Modi, on his part, tried to silence critics by providing a peek into his vision for the country, while issuing a veiled warning against the Aam Aadmi Party’s national ambitions, saying the people should trust his “track record” on governance and not the “tape record” of AAP’s promises.
Advani, however, cautioned party workers against “over confidence”, reminding them about the party’s debacle in the 2004 elections. While Modi sought to suggest that his vision for India does not discriminate on the basis of identity, Advani reminded cadres about the founding principle of “integral humanism” and urged them to reach out to Muslims, claiming that the party’s attempts in this direction were rewarded in the Assembly elections in Madhya Pradesh and Rajasthan recently.
Both Modi and Swaraj criticised the Congress’s decision to refrain from declaring its prime ministerial candidate. “It is a drama similar to that of (Sonia Gandhi’s) ‘voice of conscience’. The Congress has not declared its candidate out of fear. Our leadership is visible, theirs is invisible,” said Swaraj.
“I see a human angle behind this decision. When defeat is imminent, which mother will sacrifice her son politically? The heart of a mother (Sonia) decided to protect her son (Rahul Gandhi),” said Modi.
Playing the “lower caste” card, Modi said, “Woh naamdar hain, main kaamdar hun. (They are from the elite class, I am from the working class). Elites consider it below their standard to fight with the working class. There has been a tradition of higher caste-lower caste sentiments. Why should a person born in higher class contest with one born in backward caste. This is also a reason, apart from the political reason.”
Accusing Modi’s detractors of a sustained campaign to blame him for the Gujarat riots, Swaraj said, “Satyamev Jayate. This is an episode that Narendra Modi had to suffer for the last 12 years… Only a person with self-confidence can remain steadfast on his path. Justice has been done after 12 years.”

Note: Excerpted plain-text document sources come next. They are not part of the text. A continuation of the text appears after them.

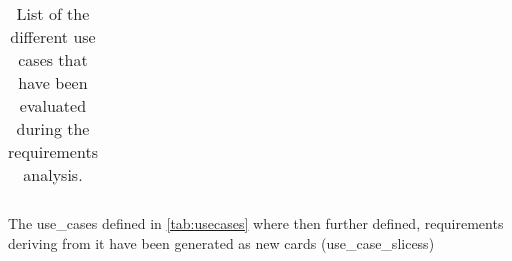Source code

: \begin{landscape}
\begin{longtable}{ l c p{8cm} l l p{3cm} }
		\caption{List of the different use cases that have been evaluated during the requirements analysis.}	
		\label{tab:usecases}
	\end{longtable}
\end{landscape}

The \glspl{use_case} defined in \autoref{tab:usecases} where then further defined, requirements deriving from it have been generated as new cards (\glspl{use_case_slices})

Advani said Modi’s selection as the party’s chief campaigner and his subsequent projection as prime ministerial candidate had enthused the party cadres. His reference to both these events is significant as he had not only skipped the party’s National Executive at Goa where Modi was annointed chief campaigner but also resigned from the party post in protest last June. He had also skipped the party’s parliamentary board meeting at which Modi was announced as the prime ministerial candidate.
“There is a visible change in the last six months, during which he (Modi) was first announced campaign committee chief and then we projected him as our PM candidate…. High ambition is not a crime, low ambition is. I have never seen such enthusiasm and self-confidence. I congratulate Rajnath Singh who decided to make Narendra Modi our PM candidate and set a target of 272+ seats. I do not remember any other leader who has addressed such massive rallies,” said Advani.

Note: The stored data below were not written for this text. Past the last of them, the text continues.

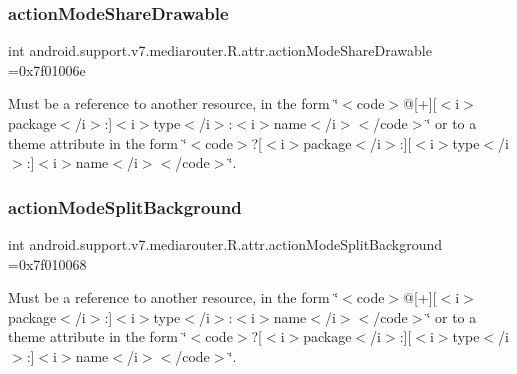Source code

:\subsubsection{\texorpdfstring{action\+Mode\+Share\+Drawable}{actionModeShareDrawable}}
{\footnotesize\ttfamily int android.\+support.\+v7.\+mediarouter.\+R.\+attr.\+action\+Mode\+Share\+Drawable =0x7f01006e\hspace{0.3cm}{\ttfamily [static]}}

Must be a reference to another resource, in the form \char`\"{}$<$code$>$@\mbox{[}+\mbox{]}\mbox{[}$<$i$>$package$<$/i$>$\+:\mbox{]}$<$i$>$type$<$/i$>$\+:$<$i$>$name$<$/i$>$$<$/code$>$\char`\"{} or to a theme attribute in the form \char`\"{}$<$code$>$?\mbox{[}$<$i$>$package$<$/i$>$\+:\mbox{]}\mbox{[}$<$i$>$type$<$/i$>$\+:\mbox{]}$<$i$>$name$<$/i$>$$<$/code$>$\char`\"{}. \mbox{\label{classandroid_1_1support_1_1v7_1_1mediarouter_1_1R_1_1attr_adaf4fdcaeacbae5e63cbca33cc21ceb8}} 
\subsubsection{\texorpdfstring{action\+Mode\+Split\+Background}{actionModeSplitBackground}}
{\footnotesize\ttfamily int android.\+support.\+v7.\+mediarouter.\+R.\+attr.\+action\+Mode\+Split\+Background =0x7f010068\hspace{0.3cm}{\ttfamily [static]}}

Must be a reference to another resource, in the form \char`\"{}$<$code$>$@\mbox{[}+\mbox{]}\mbox{[}$<$i$>$package$<$/i$>$\+:\mbox{]}$<$i$>$type$<$/i$>$\+:$<$i$>$name$<$/i$>$$<$/code$>$\char`\"{} or to a theme attribute in the form \char`\"{}$<$code$>$?\mbox{[}$<$i$>$package$<$/i$>$\+:\mbox{]}\mbox{[}$<$i$>$type$<$/i$>$\+:\mbox{]}$<$i$>$name$<$/i$>$$<$/code$>$\char`\"{}. \mbox{\label{classandroid_1_1support_1_1v7_1_1mediarouter_1_1R_1_1attr_af4ab799e706109d4d08297096aa33349}}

He also reminded the cadres about the need to reach out to Muslims. “The Congress had created a sense of distrust in the minds of the Muslim community. But this time, the community expressed its confidence in us in Madhya Pradesh and Rajasthan. I want to tell the Muslim community that all these years they have been used, but have not benefitted,” said Advani, urging party cadres to communicate to the community that “we are for everyone’s welfare”.